Establishing a Baseline for Gaze-driven Authentication Performance in VR: A Breadth-First Investigation on a Very Large Dataset
Dillon Lohr, Michael J. Proulx, Oleg Komogortsev
TL;DR
This study establishes a baseline for gaze-driven authentication in VR using the GazePro dataset, comprising $9202$ participants at $72$ Hz to evaluate a state-of-the-art embedding model. It systematically compares monocular vs binocular data, visual vs optical axes, and the impact of training size, data length, and signal quality on verification and identification. Key findings show that binocular gaze and dual-axis inputs drastically improve verification, that longer training and larger training sets yield better performance, and that while verification remains stable with larger galleries, identification degrades, with practical random-chance limits estimated around $1.48\times10^{5}$ identities.

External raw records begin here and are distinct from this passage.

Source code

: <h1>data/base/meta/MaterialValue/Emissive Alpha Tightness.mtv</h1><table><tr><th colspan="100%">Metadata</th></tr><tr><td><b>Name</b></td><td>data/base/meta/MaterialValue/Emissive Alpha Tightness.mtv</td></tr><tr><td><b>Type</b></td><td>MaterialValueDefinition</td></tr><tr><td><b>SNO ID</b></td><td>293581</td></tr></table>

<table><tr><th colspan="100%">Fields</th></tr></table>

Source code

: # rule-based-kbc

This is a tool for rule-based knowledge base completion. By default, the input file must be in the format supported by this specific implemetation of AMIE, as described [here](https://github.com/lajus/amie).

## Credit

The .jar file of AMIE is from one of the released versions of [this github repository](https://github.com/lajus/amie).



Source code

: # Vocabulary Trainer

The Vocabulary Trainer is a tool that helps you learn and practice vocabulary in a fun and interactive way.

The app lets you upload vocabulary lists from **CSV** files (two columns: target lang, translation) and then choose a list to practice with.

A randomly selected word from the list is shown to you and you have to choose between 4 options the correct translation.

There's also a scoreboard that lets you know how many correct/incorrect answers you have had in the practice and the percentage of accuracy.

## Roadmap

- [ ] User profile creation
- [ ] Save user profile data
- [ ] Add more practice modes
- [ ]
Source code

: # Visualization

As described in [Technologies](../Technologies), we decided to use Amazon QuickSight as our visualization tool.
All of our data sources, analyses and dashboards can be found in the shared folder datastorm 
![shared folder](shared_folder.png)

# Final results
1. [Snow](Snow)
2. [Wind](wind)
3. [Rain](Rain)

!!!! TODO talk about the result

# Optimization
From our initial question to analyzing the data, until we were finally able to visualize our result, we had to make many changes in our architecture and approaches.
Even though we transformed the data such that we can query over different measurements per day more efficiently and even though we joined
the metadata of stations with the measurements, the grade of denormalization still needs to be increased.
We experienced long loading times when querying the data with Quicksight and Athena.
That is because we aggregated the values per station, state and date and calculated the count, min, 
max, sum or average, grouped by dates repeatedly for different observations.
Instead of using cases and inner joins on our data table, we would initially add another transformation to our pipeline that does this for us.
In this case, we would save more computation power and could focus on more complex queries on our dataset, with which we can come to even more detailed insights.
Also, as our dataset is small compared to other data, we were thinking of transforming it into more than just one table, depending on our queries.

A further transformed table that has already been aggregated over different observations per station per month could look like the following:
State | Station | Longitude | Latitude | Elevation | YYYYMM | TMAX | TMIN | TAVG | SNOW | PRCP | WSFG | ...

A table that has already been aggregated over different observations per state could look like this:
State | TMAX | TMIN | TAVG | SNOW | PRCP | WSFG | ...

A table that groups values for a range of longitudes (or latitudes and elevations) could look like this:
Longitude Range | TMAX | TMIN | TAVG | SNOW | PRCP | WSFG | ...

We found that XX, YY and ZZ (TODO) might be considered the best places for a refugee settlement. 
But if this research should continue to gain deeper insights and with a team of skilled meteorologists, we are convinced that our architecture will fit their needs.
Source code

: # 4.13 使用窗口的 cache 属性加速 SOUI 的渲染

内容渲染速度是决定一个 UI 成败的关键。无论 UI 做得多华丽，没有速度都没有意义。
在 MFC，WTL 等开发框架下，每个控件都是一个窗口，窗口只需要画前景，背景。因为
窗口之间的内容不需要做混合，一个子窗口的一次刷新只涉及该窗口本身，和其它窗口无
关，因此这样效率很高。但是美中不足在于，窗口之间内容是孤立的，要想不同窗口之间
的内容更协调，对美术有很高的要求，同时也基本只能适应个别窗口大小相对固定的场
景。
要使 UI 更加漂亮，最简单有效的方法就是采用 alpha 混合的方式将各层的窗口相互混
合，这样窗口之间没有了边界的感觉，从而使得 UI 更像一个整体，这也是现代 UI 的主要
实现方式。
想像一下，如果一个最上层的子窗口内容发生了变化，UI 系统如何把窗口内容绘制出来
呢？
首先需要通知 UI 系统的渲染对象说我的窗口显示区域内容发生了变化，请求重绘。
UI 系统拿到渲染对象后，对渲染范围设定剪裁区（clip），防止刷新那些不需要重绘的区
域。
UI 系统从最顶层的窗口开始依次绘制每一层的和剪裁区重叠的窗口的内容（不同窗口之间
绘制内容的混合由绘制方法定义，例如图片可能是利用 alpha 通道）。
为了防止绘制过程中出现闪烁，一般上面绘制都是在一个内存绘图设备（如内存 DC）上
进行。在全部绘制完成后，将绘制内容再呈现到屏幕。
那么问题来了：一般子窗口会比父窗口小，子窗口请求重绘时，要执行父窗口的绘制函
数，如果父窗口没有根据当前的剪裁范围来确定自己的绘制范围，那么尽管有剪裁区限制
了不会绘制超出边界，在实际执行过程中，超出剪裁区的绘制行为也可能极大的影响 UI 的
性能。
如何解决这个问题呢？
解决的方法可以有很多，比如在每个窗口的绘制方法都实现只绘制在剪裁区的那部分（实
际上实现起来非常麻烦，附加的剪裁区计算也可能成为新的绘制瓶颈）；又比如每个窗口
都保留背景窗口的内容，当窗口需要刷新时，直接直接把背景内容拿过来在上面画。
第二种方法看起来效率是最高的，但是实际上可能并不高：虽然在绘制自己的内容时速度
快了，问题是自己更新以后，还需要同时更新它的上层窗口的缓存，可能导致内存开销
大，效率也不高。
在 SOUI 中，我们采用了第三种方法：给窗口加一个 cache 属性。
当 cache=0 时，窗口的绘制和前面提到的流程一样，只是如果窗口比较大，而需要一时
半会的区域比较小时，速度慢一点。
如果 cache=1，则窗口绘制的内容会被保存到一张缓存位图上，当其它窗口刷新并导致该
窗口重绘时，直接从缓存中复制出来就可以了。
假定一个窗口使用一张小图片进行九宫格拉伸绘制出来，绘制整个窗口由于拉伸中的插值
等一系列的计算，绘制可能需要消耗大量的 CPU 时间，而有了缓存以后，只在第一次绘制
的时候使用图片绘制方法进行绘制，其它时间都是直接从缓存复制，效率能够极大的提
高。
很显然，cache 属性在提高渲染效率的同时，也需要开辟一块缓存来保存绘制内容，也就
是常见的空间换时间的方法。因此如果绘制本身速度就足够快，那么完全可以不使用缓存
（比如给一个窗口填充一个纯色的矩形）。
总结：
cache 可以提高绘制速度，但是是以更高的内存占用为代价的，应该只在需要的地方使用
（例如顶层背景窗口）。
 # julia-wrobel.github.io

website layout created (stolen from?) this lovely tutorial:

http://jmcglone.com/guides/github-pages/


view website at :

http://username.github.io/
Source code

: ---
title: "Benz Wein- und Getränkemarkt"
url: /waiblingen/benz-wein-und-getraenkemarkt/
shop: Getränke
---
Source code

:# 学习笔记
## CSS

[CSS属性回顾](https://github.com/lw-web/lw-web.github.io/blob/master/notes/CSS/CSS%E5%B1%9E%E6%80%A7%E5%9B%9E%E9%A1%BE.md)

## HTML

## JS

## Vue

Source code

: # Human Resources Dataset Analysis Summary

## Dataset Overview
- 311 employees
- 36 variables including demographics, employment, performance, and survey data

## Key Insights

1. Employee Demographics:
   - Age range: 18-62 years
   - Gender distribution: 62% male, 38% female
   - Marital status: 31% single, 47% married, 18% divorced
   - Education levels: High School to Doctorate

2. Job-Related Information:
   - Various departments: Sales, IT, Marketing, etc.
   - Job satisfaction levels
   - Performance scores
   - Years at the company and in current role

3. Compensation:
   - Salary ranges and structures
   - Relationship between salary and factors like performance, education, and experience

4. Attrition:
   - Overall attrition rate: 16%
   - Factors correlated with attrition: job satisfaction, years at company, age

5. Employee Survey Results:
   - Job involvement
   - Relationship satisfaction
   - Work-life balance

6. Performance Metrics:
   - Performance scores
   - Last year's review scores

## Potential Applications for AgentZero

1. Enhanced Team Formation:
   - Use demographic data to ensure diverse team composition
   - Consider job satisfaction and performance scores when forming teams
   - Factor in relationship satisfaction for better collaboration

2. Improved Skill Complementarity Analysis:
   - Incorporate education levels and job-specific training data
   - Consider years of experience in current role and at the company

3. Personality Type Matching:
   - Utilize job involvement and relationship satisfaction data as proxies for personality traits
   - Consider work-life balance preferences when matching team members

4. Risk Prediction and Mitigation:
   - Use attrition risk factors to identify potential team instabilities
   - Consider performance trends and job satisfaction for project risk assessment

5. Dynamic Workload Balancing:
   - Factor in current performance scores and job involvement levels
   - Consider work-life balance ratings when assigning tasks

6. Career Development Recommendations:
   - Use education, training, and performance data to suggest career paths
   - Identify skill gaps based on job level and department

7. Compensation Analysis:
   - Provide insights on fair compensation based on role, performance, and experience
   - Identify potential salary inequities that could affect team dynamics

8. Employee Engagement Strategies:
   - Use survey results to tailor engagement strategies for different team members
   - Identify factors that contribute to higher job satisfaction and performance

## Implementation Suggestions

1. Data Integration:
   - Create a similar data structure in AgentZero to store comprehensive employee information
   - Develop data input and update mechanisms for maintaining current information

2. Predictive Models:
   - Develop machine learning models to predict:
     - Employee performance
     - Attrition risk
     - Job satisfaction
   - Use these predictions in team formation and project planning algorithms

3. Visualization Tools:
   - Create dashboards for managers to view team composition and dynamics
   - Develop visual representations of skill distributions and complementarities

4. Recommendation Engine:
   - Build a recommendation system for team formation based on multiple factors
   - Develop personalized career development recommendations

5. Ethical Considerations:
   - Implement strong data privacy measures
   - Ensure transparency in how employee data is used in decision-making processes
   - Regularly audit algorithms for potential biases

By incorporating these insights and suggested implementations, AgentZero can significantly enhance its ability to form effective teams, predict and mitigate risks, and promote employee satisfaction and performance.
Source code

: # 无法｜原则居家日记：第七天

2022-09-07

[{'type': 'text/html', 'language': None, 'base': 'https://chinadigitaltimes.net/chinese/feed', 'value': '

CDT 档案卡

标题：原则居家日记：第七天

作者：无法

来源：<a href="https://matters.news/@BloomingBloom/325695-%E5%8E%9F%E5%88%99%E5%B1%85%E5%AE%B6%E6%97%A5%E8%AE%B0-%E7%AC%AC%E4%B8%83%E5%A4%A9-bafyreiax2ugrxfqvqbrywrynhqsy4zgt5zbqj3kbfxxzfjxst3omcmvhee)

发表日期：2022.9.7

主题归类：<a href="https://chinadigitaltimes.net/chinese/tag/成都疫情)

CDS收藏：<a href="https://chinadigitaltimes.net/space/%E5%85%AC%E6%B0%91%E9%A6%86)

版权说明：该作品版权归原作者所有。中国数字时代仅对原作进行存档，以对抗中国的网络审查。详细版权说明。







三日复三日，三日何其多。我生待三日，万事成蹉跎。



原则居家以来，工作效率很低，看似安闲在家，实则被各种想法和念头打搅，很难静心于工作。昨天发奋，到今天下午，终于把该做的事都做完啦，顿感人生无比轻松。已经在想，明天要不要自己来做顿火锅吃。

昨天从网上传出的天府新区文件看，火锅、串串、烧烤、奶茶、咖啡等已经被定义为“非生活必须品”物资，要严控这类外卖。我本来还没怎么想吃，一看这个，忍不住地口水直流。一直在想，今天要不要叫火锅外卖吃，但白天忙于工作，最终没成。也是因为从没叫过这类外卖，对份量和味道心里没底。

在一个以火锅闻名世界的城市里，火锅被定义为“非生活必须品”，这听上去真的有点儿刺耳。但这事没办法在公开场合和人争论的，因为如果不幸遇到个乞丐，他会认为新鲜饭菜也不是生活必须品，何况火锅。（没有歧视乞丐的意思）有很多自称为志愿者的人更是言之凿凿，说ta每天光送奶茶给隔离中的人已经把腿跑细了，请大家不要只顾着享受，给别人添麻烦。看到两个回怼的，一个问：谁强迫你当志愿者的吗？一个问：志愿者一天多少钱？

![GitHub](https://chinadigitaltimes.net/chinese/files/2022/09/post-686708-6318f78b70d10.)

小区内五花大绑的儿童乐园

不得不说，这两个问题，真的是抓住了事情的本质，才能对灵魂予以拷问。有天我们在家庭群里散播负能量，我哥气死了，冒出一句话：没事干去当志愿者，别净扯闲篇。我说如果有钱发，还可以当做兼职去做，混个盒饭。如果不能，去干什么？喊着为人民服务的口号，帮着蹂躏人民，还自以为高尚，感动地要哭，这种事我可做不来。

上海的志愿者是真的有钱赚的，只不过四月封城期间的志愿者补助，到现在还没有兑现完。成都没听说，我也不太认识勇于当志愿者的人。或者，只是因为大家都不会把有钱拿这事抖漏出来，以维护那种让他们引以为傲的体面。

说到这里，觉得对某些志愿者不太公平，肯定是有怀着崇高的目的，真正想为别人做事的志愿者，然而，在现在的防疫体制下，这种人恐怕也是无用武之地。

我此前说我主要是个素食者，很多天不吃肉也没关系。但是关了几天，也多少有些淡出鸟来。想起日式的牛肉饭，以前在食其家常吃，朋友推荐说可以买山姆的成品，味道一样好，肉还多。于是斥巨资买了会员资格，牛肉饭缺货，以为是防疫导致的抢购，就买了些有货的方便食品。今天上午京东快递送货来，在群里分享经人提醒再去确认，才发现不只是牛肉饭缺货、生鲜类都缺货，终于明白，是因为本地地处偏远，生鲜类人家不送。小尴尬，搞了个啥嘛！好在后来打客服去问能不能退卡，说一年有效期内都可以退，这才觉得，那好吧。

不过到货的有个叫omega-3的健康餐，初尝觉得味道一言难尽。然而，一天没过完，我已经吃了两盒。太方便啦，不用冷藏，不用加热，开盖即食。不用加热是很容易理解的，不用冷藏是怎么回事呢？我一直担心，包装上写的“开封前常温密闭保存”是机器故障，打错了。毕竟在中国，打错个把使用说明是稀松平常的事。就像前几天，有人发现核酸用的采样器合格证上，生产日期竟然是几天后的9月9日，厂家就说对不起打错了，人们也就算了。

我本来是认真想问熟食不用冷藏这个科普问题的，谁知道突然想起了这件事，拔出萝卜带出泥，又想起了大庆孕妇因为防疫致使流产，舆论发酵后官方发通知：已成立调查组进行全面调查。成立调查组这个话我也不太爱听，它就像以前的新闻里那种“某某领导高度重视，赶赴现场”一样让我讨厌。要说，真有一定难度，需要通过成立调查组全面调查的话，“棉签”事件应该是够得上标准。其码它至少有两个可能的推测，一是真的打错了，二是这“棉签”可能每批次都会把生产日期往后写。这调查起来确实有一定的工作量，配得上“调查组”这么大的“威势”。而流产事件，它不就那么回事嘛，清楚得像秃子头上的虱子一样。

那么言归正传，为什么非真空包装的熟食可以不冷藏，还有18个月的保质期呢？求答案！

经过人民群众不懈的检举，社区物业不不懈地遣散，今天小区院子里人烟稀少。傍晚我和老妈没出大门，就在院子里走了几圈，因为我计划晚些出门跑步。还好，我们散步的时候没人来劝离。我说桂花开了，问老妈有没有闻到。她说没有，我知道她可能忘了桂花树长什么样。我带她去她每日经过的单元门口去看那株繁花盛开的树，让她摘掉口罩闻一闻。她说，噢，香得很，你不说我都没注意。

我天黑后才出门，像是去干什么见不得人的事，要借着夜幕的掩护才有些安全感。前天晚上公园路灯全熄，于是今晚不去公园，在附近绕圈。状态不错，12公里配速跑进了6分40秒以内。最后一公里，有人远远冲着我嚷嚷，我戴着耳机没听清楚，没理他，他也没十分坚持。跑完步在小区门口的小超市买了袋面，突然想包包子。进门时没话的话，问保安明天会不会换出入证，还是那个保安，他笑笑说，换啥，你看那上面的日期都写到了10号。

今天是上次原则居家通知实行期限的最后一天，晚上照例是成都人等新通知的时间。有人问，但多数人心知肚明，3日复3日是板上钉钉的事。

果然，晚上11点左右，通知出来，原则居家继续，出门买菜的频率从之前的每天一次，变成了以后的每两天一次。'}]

The results demonstrate FIDO-level potential for gaze authentication under realistic consumer hardware, given sufficient data, computation, and careful handling of signal quality and enrollment/verification durations, while also noting limitations in long-term and real-world deployment scenarios.
Abstract
This paper performs the crucial work of establishing a baseline for gaze-driven authentication performance to begin answering fundamental research questions using a very large dataset of gaze recordings from 9202 people with a level of eye tracking (ET) signal quality equivalent to modern consumer-facing virtual reality (VR) platforms. The size of the employed dataset is at least an order-of-magnitude larger than any other dataset from previous related work. Binocular estimates of the optical and visual axes of the eyes and a minimum duration for enrollment and verification are required for our model to achieve a false rejection rate (FRR) of below 3% at a false acceptance rate (FAR) of 1 in 50,000. In terms of identification accuracy which decreases with gallery size, we estimate that our model would fall below chance-level accuracy for gallery sizes of 148,000 or more. Our major findings indicate that gaze authentication can be as accurate as required by the FIDO standard when driven by a state-of-the-art machine learning architecture and a sufficiently large training dataset.